» WHAT NEEDS TO BE DONE: When counting, include every line of the data that holds "privileges", then state the total alone.
*** Opening of GIVEN INFORMATION ***
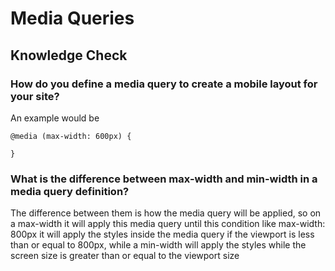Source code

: # Media Queries

## Knowledge Check

### How do you define a media query to create a mobile layout for your site?

An example would be

```
@media (max-width: 600px) {

}
```

### What is the difference between max-width and min-width in a media query definition?

The difference between them is how the media query will be applied, so on a max-width it will apply this media query until this condition like max-width: 800px it will apply the styles inside the media query if the viewport is less than or equal to 800px, while a min-width will apply the styles while the screen size is greater than or equal to the viewport size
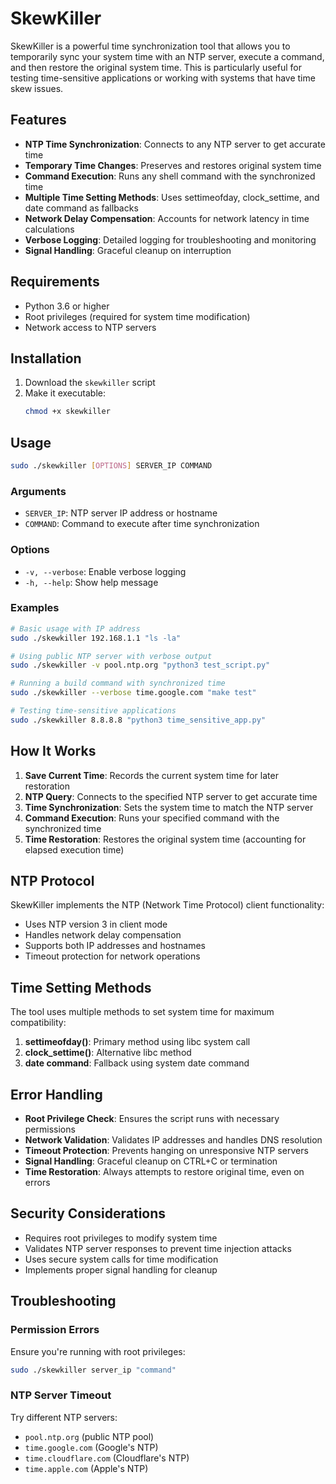 # SkewKiller

SkewKiller is a powerful time synchronization tool that allows you to temporarily sync your system time with an NTP server, execute a command, and then restore the original system time. This is particularly useful for testing time-sensitive applications or working with systems that have time skew issues.

## Features

- **NTP Time Synchronization**: Connects to any NTP server to get accurate time
- **Temporary Time Changes**: Preserves and restores original system time
- **Command Execution**: Runs any shell command with the synchronized time
- **Multiple Time Setting Methods**: Uses settimeofday, clock_settime, and date command as fallbacks
- **Network Delay Compensation**: Accounts for network latency in time calculations
- **Verbose Logging**: Detailed logging for troubleshooting and monitoring
- **Signal Handling**: Graceful cleanup on interruption

## Requirements

- Python 3.6 or higher
- Root privileges (required for system time modification)
- Network access to NTP servers

## Installation

1. Download the `skewkiller` script
2. Make it executable:
   ```bash
   chmod +x skewkiller
   ```

## Usage

```bash
sudo ./skewkiller [OPTIONS] SERVER_IP COMMAND
```

### Arguments

- `SERVER_IP`: NTP server IP address or hostname
- `COMMAND`: Command to execute after time synchronization

### Options

- `-v, --verbose`: Enable verbose logging
- `-h, --help`: Show help message

### Examples

```bash
# Basic usage with IP address
sudo ./skewkiller 192.168.1.1 "ls -la"

# Using public NTP server with verbose output
sudo ./skewkiller -v pool.ntp.org "python3 test_script.py"

# Running a build command with synchronized time
sudo ./skewkiller --verbose time.google.com "make test"

# Testing time-sensitive applications
sudo ./skewkiller 8.8.8.8 "python3 time_sensitive_app.py"
```

## How It Works

1. **Save Current Time**: Records the current system time for later restoration
2. **NTP Query**: Connects to the specified NTP server to get accurate time
3. **Time Synchronization**: Sets the system time to match the NTP server
4. **Command Execution**: Runs your specified command with the synchronized time
5. **Time Restoration**: Restores the original system time (accounting for elapsed execution time)

## NTP Protocol

SkewKiller implements the NTP (Network Time Protocol) client functionality:
- Uses NTP version 3 in client mode
- Handles network delay compensation
- Supports both IP addresses and hostnames
- Timeout protection for network operations

## Time Setting Methods

The tool uses multiple methods to set system time for maximum compatibility:

1. **settimeofday()**: Primary method using libc system call
2. **clock_settime()**: Alternative libc method
3. **date command**: Fallback using system date command

## Error Handling

- **Root Privilege Check**: Ensures the script runs with necessary permissions
- **Network Validation**: Validates IP addresses and handles DNS resolution
- **Timeout Protection**: Prevents hanging on unresponsive NTP servers
- **Signal Handling**: Graceful cleanup on CTRL+C or termination
- **Time Restoration**: Always attempts to restore original time, even on errors

## Security Considerations

- Requires root privileges to modify system time
- Validates NTP server responses to prevent time injection attacks
- Uses secure system calls for time modification
- Implements proper signal handling for cleanup

## Troubleshooting

### Permission Errors
Ensure you're running with root privileges:
```bash
sudo ./skewkiller server_ip "command"
```

### NTP Server Timeout
Try different NTP servers:
- `pool.ntp.org` (public NTP pool)
- `time.google.com` (Google's NTP)
- `time.cloudflare.com` (Cloudflare's NTP)
- `time.apple.com` (Apple's NTP)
*** Close of GIVEN INFORMATION ***
» EXERCISE ANSWER: 3